Today Girl Scouts of the USA announced Fair Play, Equal Pay™, a new gender parity initiative that will engage businesses to take action now to help build a more equitable future for girls. Industry leaders and major corporate partners of GSUSA, including Accenture, Ernst & Young, and SAP, have already committed to the initiative to increase female leadership and equal pay in their organizations by 2030. One of the most comprehensive and solutions-oriented corporate gender parity programs to date, GSUSA’s Fair Play, Equal Pay initiative leverages the power and impact of the Girl Scout brand to encourage companies that work with Girl Scouts to take the pledge toward parity and equal pay for equal work.
Girl Scouts is working with Canadian organization Women in Governance (WiG), an expert in gender parity whose assessment and analytical tools will be instrumental in informing GSUSA’s gender parity certification decisions. GSUSA’s certification will use a scaled 4-star system with each level of certification coming with a unique Girl Scouts’ Gender Parity Certification Seal. WiG’s best-in-class enablement tools, including customized support to address gap areas, will be critical in enabling companies to achieve higher targets and make meaningful progress towards gender parity. The initiative is sponsored in large part thanks to a generous grant from The David and Lura Lovell Foundation, a national foundation which supports initiatives in four main areas, by invitation only, including gender parity.
For Girl Scouts, creating a more equitable working world in which girls and young women can see themselves fairly reflected in organizational leadership and receive equal pay for equal work, dovetails seamlessly with GSUSA’s mission to develop girls of courage, confidence, and character who make the world a better place.
“Girl Scouts has helped build the leadership skills and potential of girls for over a century, but the world they inherited wasn’t always prepared to meet them where they were: ready to lead and expecting to be valued and paid on par with men,” said GSUSA CEO Sylvia Acevedo. “Through our gender parity initiative, we’re not only working to develop girls with the capacity to lead but also create a world ready for their talents. We want our vendor partners to know that working with Girl Scouts means a commitment to girls’ leadership—both now and in the future—which means committing to gender parity between men and women.”
Based on GSUSA’s research, Girl Scouts is the only organization in the United States to create a program that challenges entities to complete four vital components: 1) sign a parity pledge in which they publicly commit to increase gender parity within their organization, 2) complete an assessment of their gender parity status, 3) advance their gender parity status using expert-informed resources available through the initiative, and 4) achieve a Girl Scout gender parity certification and proudly promote their success.

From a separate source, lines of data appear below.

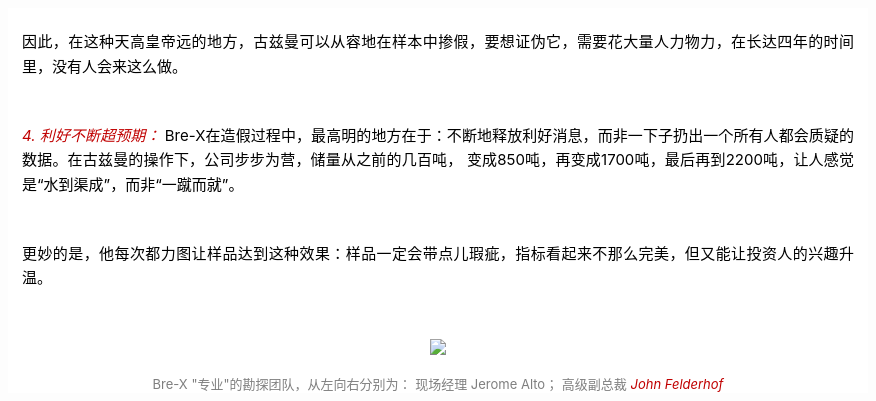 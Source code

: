 </span>
</p>
<p style="margin: 5px 1em;text-align: center;line-height: normal;">
<br/>
</p>
<p style="margin: 5px 1em 10px;white-space: normal;line-height: 1.75em;text-align: justify;">
<span style="color: rgb(0, 0, 0);font-size: 15px;">
                因此，在这种天高皇帝远的地方，古兹曼可以从容地在样本中掺假，要想证伪它，需要花大量人力物力，在长达四年的时间里，没有人会来这么做。
               </span>
</p>
<p style="margin: 5px 1em 10px;white-space: normal;line-height: 1.75em;text-align: justify;">
<br/>
</p>
<p style="margin: 5px 1em 10px;white-space: normal;line-height: 1.75em;text-align: justify;">
<em>
<span style="font-size: 15px;background-image: initial;background-position: initial;background-size: initial;background-repeat: initial;background-attachment: initial;background-origin: initial;background-clip: initial;color: rgb(192, 0, 0);">
                 4. 利好不断超预期：
                </span>
</em>
<span style="color: rgb(0, 0, 0);font-size: 15px;">
                Bre-X在造假过程中，最高明的地方在于：不断地释放利好消息，而非一下子扔出一个所有人都会质疑的数据。在古兹曼的操作下，公司步步为营，储量从之前的几百吨，
               </span>
<span style="color: rgb(0, 0, 0);font-size: 15px;">
                变成850吨，再变成1700吨，最后再到2200吨，让人感觉是“水到渠成”，而非“一蹴而就”。
               </span>
</p>
<p style="margin: 5px 1em 10px;white-space: normal;line-height: 1.75em;text-align: justify;">
<br/>
</p>
<p style="margin: 5px 1em 10px;white-space: normal;line-height: 1.75em;text-align: justify;">
<span style="color: rgb(0, 0, 0);font-size: 15px;">
                更妙的是，他每次都力图让样品达到这种效果：样品一定会带点儿瑕疵，指标看起来不那么完美，但又能让投资人的兴趣升温。
               </span>
</p>
<p style="margin: 5px 1em 10px;white-space: normal;line-height: 1.75em;text-align: justify;">
<br/>
</p>
<p style="text-align: center;margin-left: 1em;margin-right: 1em;">
<img class="" data-ratio="0.6461159062885327" data-src="" data-w="811" src="{{ '/img/6FudoaFVUAhicUQQz9PksX1Udc6zSP0eoYUsUAw7USwRyaM8FekW326GEt164gdtFT69fyIJSm8sZFS3pcaiaZ4Q..png' | prepend: site.img | replace: '//','/' }}"/>
</p>
<p style="margin: 5px 1em;text-align: center;line-height: normal;">
<span style="font-size: 13px;color: rgb(127, 127, 127);">
<span style="text-indent: 28px;">
                 Bre-X "专业"的勘探团队，从左向右分别为：
                 <span style="color: rgb(127, 127, 127);font-size: 13px;text-align: center;text-indent: 28px;">
                  现场经理
                 </span>
</span>
</span>
<span style="font-size: 13px;color: rgb(127, 127, 127);">
<span style="text-indent: 28px;">
                 Jerome Alto；
                 <span style="color: rgb(127, 127, 127);font-size: 13px;text-align: center;text-indent: 28px;">
                  高级副总裁
                 </span>
</span>
</span>
<span style="text-indent: 28px;color: rgb(127, 127, 127);font-size: 13px;">
<em>
<span style="text-indent: 28px;font-size: 13px;color: rgb(192, 0, 0);">
                  John Felderhof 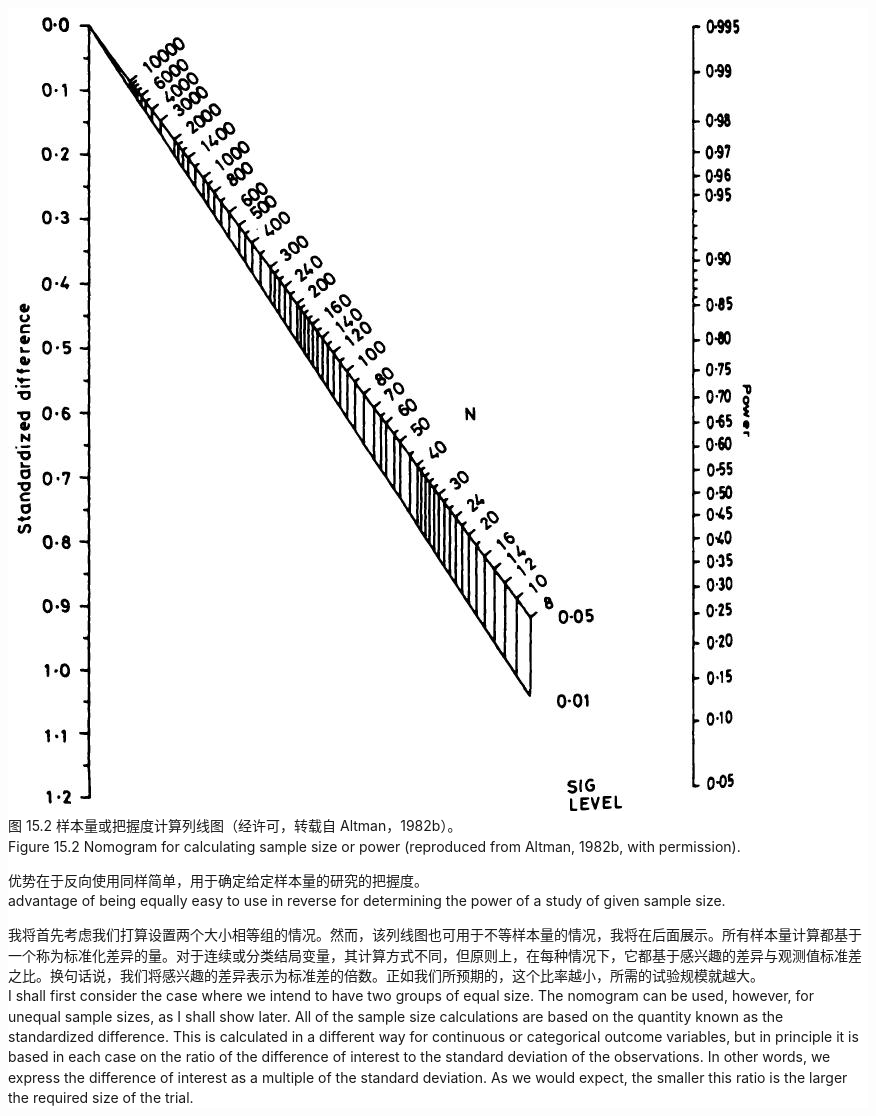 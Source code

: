 ![](../images/15_Clinical_trials/img2.jpg)  
图 15.2 样本量或把握度计算列线图（经许可，转载自 Altman，1982b）。  
Figure 15.2 Nomogram for calculating sample size or power (reproduced from Altman, 1982b, with permission).  

优势在于反向使用同样简单，用于确定给定样本量的研究的把握度。  
advantage of being equally easy to use in reverse for determining the power of a study of given sample size.  

我将首先考虑我们打算设置两个大小相等组的情况。然而，该列线图也可用于不等样本量的情况，我将在后面展示。所有样本量计算都基于一个称为标准化差异的量。对于连续或分类结局变量，其计算方式不同，但原则上，在每种情况下，它都基于感兴趣的差异与观测值标准差之比。换句话说，我们将感兴趣的差异表示为标准差的倍数。正如我们所预期的，这个比率越小，所需的试验规模就越大。  
I shall first consider the case where we intend to have two groups of equal size. The nomogram can be used, however, for unequal sample sizes, as I shall show later. All of the sample size calculations are based on the quantity known as the standardized difference. This is calculated in a different way for continuous or categorical outcome variables, but in principle it is based in each case on the ratio of the difference of interest to the standard deviation of the observations. In other words, we express the difference of interest as a multiple of the standard deviation. As we would expect, the smaller this ratio is the larger the required size of the trial.  
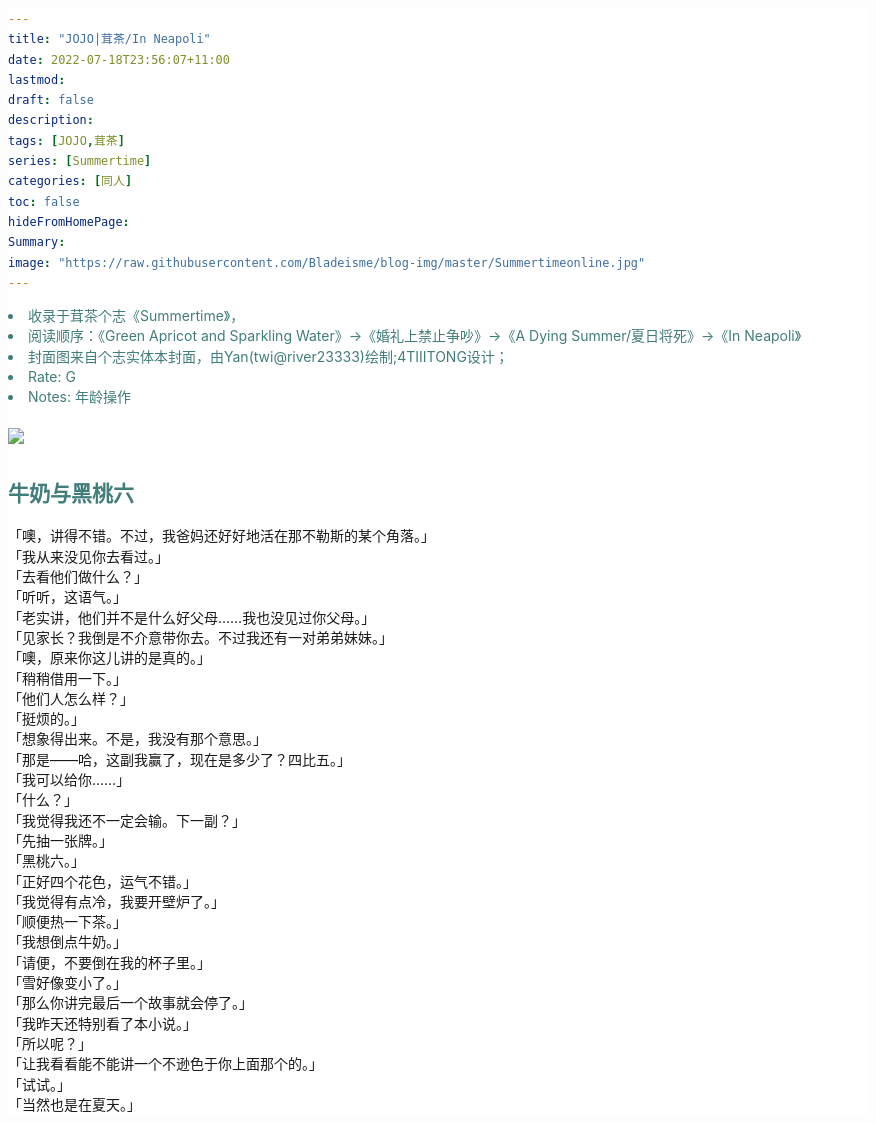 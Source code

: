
 ```yaml
---
title: "JOJO|茸茶/In Neapoli"
date: 2022-07-18T23:56:07+11:00
lastmod:
draft: false
description: 
tags: [JOJO,茸茶]
series: [Summertime]
categories: [同人]
toc: false
hideFromHomePage:
Summary:
image: "https://raw.githubusercontent.com/Bladeisme/blog-img/master/Summertimeonline.jpg"
---
```

<font color=#417D7A>
<li>收录于茸茶个志《Summertime》，
<li>阅读顺序：《Green Apricot and Sparkling Water》→《婚礼上禁止争吵》→《A Dying Summer/夏日将死》→《In Neapoli》
<li>封面图来自个志实体本封面，由Yan(twi@river23333)绘制;4TIIITONG设计；
<li>Rate: G
<li>Notes: 年龄操作</li></font><br>
<img src="https://raw.githubusercontent.com/Bladeisme/blog-img/master/summaertime.jpg" height="500px">
<br>

## <font color=#417D7A>牛奶与黑桃六</font>
<p>「噢，讲得不错。不过，我爸妈还好好地活在那不勒斯的某个角落。」<br />
「我从来没见你去看过。」<br />
「去看他们做什么？」<br />
「听听，这语气。」<br />
「老实讲，他们并不是什么好父母……我也没见过你父母。」<br />
「见家长？我倒是不介意带你去。不过我还有一对弟弟妹妹。」<br />
「噢，原来你这儿讲的是真的。」<br />
「稍稍借用一下。」<br />
「他们人怎么样？」<br />
「挺烦的。」<br />
「想象得出来。不是，我没有那个意思。」<br />
「那是——哈，这副我赢了，现在是多少了？四比五。」<br />
「我可以给你……」<br />
「什么？」<br />
「我觉得我还不一定会输。下一副？」<br />
「先抽一张牌。」<br />
「黑桃六。」<br />
「正好四个花色，运气不错。」<br />
「我觉得有点冷，我要开壁炉了。」<br />
「顺便热一下茶。」<br />
「我想倒点牛奶。」<br />
「请便，不要倒在我的杯子里。」<br />
「雪好像变小了。」<br />
「那么你讲完最后一个故事就会停了。」<br />
「我昨天还特别看了本小说。」<br />
「所以呢？」<br />
「让我看看能不能讲一个不逊色于你上面那个的。」<br />
「试试。」<br />
「当然也是在夏天。」</p>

“We’re making progress around all aspects of women’s and girls’ lives, but we can set the bar even higher,” said Jennifer Morgan, Co-CEO of SAP. “We can always be doing more – and this is a critical and necessary step towards raising that bar and putting more young girls and women in positions of leadership. We are expanding our commitment to engage more girls and women in the conversation by sponsoring the Gender Parity Forum this October at G.I.R.L. 2020, GSUSA’s national convention. SAP’s support of GSUSA’s gender parity initiative aligns perfectly with our commitment to empowering women through technology, disrupting what it means to be ‘ready to lead,’ and making sure we have everyone at the table for the tough conversations.”
Transforming the workplace is foundational to making progress toward gender parity. Only 4.8% of CEOs on the 2018 Fortune 500 list are women. And studies by LeanIn.Org and McKinsey & Company show that women remain underrepresented at every level in corporate America, even while companies’ commitment to gender diversity is at an all-time high, proving that turning commitment into practice has been a challenge.
“Women in Governance is moving the needle in a very concrete fashion in corporate Canada, encouraging women to develop their leadership and advance their careers and supporting organizations in their quests to increase the number of women in decision-making bodies as well as in traditionally male-dominated industries,” said WiG President and Founder Caroline Codsi. “After four years of great success with our Parity Certification across Canada, we are now thrilled to partner with GSUSA to get corporate America aligned and ready to welcome the next generation of female leaders among its ranks, not only because it is the right thing to do but because it is the smart thing to do.”
As the preeminent leadership development organization for girls, Girl Scouts is uniquely positioned to ensure that a focus on gender parity is given priority consideration among its collaborators and vendor base. With an estimated $1 billion in potential purchasing power nationally, Girl Scouts does business across industries, geographies, and disciplines. Contractual relationships with Girl Scouts and alignment with the iconic brand are highly regarded assets.